The part that the critic is praising is the slow movement, which is supposedly the second movement. On the website there is just two minutes of the beginning of the concerto, which is the first movement. Hence, a real judgement can't really be made.


----------



## vlncto (Nov 26, 2012)

Norma Skock said:


> The part that the critic is praising is the slow movement, which is supposedly the second movement. On the website there is just two minutes of the beginning of the concerto, which is the first movement. Hence, a real judgement can't really be made.

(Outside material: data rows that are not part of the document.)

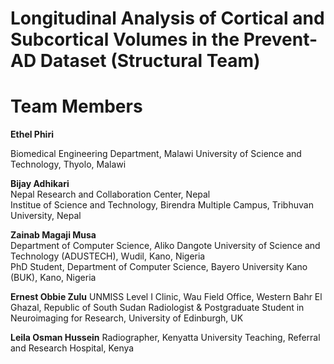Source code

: # Longitudinal Analysis of Cortical and Subcortical Volumes in the Prevent-AD Dataset (Structural Team)

# Team Members

**Ethel Phiri**

Biomedical Engineering Department, Malawi University of Science and Technology, Thyolo, Malawi

**Bijay Adhikari**  
Nepal Research and Collaboration Center, Nepal  
Institue of Science and Technology, Birendra Multiple Campus, Tribhuvan University, Nepal

**Zainab Magaji Musa**  
Department of Computer Science, Aliko Dangote University of Science and Technology (ADUSTECH), Wudil, Kano, Nigeria  
PhD Student, Department of Computer Science, Bayero University Kano (BUK), Kano, Nigeria

**Ernest Obbie Zulu**
UNMISS Level I Clinic, Wau Field Office, Western Bahr El Ghazal, Republic of South Sudan
Radiologist & Postgraduate Student in Neuroimaging for Research, University of Edinburgh, UK


**Leila Osman Hussein**
Radiographer, Kenyatta University Teaching, Referral and Research Hospital, Kenya

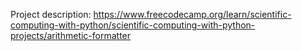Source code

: Project description: https://www.freecodecamp.org/learn/scientific-computing-with-python/scientific-computing-with-python-projects/arithmetic-formatter
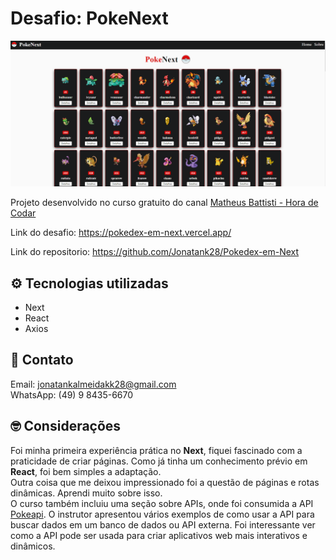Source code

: # Desafio: PokeNext

![preview](public/images/demo.png)

Projeto desenvolvido no curso gratuito do canal <a style="cursor: pointer" href="https://www.youtube.com/watch?v=XHrbg2iYNCg&list=PLnDvRpP8BnezfJcfiClWskFOLODeqI_Ft&ab_channel=MatheusBattisti-HoradeCodar">Matheus Battisti - Hora de Codar</a>

Link do desafio: https://pokedex-em-next.vercel.app/

Link do repositorio: https://github.com/Jonatank28/Pokedex-em-Next

## ⚙️ Tecnologias utilizadas

-   Next
-   React
-   Axios

## 🧾 Contato

Email: jonatankalmeidakk28@gmail.com <br />
WhatsApp: (49) 9 8435-6670

## 🤓 Considerações

Foi minha primeira experiência prática no <strong>Next</strong>, fiquei fascinado com a praticidade de criar páginas. Como já tinha um conhecimento prévio em <strong>React</strong>, foi bem simples a adaptação.<br/>
Outra coisa que me deixou impressionado foi a questão de páginas e rotas dinâmicas. Aprendi muito sobre isso.<br/>
O curso também incluiu uma seção sobre APIs, onde foi consumida a API <a style="cursor: pointer" href="https://pokeapi.co/">Pokeapi</a>. O instrutor apresentou vários exemplos de como usar a API para buscar dados em um banco de dados ou API externa. Foi interessante ver como a API pode ser usada para criar aplicativos web mais interativos e dinâmicos.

Hmm, you can check the score to make a judgement.


----------



## vlncto (Nov 26, 2012)

Bulldog said:


> Any thoughts on why the work has never been recorded? The computer realization sounded quite good.


I assume that it is one of the works that just fell into oblivion in the troubles through and after World War II in Germany. There are several violin concertos of that fate. And from what I read Seeboth had no more special part in the Nazi regime than being a citizen of the country, so he was not banned from performance or something like that.


----------



## Pugg (Aug 8, 2014)

I like the way you keep doing this, your post is also high in the search list from Google, even more reading!


----------



## Norma Skock (Mar 18, 2017)

vlncto said:


> Hmm, you can check the score to make a judgement.


You have to hear a work to judge its quality. Maybe you are like Mozart and can hear a large orchestral work in your head just looking at the score, but I guarantee most people here are not.


----------



## vlncto (Nov 26, 2012)

Thanks a lot for your continous support!


----------